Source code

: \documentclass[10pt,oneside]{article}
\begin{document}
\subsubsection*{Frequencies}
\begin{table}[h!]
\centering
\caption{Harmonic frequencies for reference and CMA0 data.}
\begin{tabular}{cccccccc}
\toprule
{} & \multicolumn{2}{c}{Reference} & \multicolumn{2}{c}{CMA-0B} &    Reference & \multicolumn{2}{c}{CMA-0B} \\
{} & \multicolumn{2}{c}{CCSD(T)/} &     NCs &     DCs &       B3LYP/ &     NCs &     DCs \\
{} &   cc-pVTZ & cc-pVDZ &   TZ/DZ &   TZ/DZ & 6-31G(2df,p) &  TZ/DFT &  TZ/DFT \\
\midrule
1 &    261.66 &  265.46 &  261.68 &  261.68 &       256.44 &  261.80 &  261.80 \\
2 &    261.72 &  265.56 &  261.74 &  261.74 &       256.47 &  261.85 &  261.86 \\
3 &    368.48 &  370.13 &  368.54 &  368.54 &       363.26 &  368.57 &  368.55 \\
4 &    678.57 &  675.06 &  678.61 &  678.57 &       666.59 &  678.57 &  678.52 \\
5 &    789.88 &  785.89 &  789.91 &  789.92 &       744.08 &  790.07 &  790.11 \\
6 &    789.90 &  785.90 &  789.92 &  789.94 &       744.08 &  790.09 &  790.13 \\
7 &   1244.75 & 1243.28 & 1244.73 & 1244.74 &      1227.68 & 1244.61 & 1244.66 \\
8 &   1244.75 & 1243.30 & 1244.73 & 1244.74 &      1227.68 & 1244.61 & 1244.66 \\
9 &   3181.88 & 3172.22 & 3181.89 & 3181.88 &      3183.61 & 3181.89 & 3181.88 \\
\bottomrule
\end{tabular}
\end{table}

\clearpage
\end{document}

— What to do —
The answer should consist only of the number of lines above in which "begin" appears.

— Written solution —
3